LUCID DREAMS
Jun-his and Ontto reveal their favourite futuristic visions
PHILIP GLASS
Glassworks (1982)
Jun-his: “I rarely find myself in such wonder of how instrumental music can feel so meaningful, amazing and visual. I can visualise an abstract painting being made while listening to this, one stroke at a time. It has echoes of something futuristic but also timeless – a beautiful technological future.”

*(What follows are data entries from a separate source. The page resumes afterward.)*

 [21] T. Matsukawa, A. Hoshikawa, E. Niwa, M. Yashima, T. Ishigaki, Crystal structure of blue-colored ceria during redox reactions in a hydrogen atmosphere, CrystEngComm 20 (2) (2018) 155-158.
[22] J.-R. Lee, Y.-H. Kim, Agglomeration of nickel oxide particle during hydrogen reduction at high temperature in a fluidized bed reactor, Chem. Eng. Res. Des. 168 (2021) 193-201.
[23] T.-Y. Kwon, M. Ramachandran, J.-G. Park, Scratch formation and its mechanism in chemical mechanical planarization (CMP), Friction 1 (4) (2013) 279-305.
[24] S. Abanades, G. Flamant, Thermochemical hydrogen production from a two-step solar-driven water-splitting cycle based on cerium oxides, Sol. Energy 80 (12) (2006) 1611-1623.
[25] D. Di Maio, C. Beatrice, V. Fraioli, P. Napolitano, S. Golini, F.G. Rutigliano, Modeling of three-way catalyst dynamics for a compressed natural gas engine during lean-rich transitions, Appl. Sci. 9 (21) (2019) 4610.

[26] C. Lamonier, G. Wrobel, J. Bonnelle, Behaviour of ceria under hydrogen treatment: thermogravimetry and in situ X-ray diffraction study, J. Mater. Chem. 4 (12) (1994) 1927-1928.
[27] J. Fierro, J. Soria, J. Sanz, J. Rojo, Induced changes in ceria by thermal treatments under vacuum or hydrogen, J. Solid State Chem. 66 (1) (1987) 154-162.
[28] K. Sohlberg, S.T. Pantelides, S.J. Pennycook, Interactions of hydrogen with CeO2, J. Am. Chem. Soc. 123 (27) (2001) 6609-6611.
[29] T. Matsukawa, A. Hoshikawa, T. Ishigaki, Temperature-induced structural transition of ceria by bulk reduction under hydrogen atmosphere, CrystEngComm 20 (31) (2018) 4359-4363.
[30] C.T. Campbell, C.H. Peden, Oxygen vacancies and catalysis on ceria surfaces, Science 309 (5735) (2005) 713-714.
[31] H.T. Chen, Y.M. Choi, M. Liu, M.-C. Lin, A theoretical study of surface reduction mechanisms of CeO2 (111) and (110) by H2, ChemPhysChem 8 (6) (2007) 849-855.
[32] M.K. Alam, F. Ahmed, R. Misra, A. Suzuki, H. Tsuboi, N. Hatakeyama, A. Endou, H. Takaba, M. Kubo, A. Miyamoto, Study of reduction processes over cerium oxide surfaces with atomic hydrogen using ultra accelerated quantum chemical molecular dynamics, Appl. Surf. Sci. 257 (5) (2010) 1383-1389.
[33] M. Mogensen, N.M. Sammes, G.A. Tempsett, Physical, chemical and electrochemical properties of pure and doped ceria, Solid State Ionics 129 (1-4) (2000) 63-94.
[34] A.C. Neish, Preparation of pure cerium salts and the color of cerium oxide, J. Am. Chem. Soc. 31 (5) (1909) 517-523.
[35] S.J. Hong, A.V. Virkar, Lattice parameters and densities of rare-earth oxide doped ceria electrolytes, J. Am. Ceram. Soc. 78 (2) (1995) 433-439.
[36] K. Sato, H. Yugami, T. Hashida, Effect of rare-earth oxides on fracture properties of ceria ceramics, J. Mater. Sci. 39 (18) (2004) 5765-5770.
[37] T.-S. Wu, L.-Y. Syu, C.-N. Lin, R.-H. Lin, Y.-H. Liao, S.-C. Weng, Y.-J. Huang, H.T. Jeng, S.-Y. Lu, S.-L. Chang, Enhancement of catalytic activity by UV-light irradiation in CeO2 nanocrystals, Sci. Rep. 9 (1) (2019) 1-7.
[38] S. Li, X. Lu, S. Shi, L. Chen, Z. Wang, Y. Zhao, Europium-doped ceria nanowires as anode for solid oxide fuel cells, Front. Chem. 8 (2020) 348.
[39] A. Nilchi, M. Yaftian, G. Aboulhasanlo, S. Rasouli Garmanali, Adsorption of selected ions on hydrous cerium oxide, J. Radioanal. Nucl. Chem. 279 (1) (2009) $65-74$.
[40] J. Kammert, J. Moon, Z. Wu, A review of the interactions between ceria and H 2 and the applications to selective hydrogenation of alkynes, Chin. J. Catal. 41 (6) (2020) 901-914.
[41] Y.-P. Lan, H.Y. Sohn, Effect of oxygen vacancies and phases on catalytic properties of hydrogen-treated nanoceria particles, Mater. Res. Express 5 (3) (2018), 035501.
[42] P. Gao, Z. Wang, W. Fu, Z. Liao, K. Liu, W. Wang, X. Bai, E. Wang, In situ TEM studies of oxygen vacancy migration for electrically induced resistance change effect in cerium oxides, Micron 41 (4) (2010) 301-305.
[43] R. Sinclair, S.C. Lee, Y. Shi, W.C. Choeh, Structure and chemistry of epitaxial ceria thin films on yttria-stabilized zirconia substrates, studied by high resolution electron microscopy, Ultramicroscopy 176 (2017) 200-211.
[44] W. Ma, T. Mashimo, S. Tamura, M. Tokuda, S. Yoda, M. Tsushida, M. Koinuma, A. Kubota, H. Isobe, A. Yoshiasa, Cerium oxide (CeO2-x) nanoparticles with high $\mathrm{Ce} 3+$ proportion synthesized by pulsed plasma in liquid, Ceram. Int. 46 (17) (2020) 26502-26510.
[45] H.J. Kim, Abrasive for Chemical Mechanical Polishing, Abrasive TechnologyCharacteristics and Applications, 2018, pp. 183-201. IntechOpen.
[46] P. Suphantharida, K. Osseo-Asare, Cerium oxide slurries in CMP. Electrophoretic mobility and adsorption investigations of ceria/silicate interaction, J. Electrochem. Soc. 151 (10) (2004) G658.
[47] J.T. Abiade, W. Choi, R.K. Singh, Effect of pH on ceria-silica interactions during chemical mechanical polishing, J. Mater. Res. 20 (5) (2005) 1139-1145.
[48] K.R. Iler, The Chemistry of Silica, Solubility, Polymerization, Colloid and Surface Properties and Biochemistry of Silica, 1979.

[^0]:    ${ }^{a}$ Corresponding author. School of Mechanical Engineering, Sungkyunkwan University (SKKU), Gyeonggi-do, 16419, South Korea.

Ontto: “It has a futuristic pulse that easily takes you to the skyscrapers of a glass city. The pattern form of the composition also takes my mind to the atomic level, where substances form their own circles and play along to their inner logic. It’s extremely beautiful in its indifference towards life’s existential anguish.”
HYPERION
Dan Simmons (1989)
Ontto: “One of the most immersive sci-fi books I have read. It’s a dreamlike journey, where each passenger on a spaceship tells their own peculiar tale. It includes some of the most unnerving nightmarish visions I’ve encountered in literature, sometimes reaching even psychedelic levels. Like the quantum mystic animal/god who impales victims on a huge spike tree, or the cross-shaped parasites. The book has inspired some of my lyrics, like Uusi Olento Nousee from Kosmonument”.
CHILDREN OF MEN
Dir: Alfonso Cuarón (2006)
Jun-his: “It’s a film that portrays a slow-motion apocalypse perfectly. Things seem quite normal on the surface, but underneath there is a vortex that will pick up speed and suck everyone in. The long camera shots seem almost unreal with the amount of things that are happening. That sort of care is only possible if you love what you do and believe it has a deeper meaning.”
Ontto: “It’s sci-fi but a very realistic story. People stop having children, but it could also be something else, like a virus. The terror in the movie is not the illness itself, but the total fall of civilisation. It’s happening bit by bit, and reminds you how easily things can fall apart.”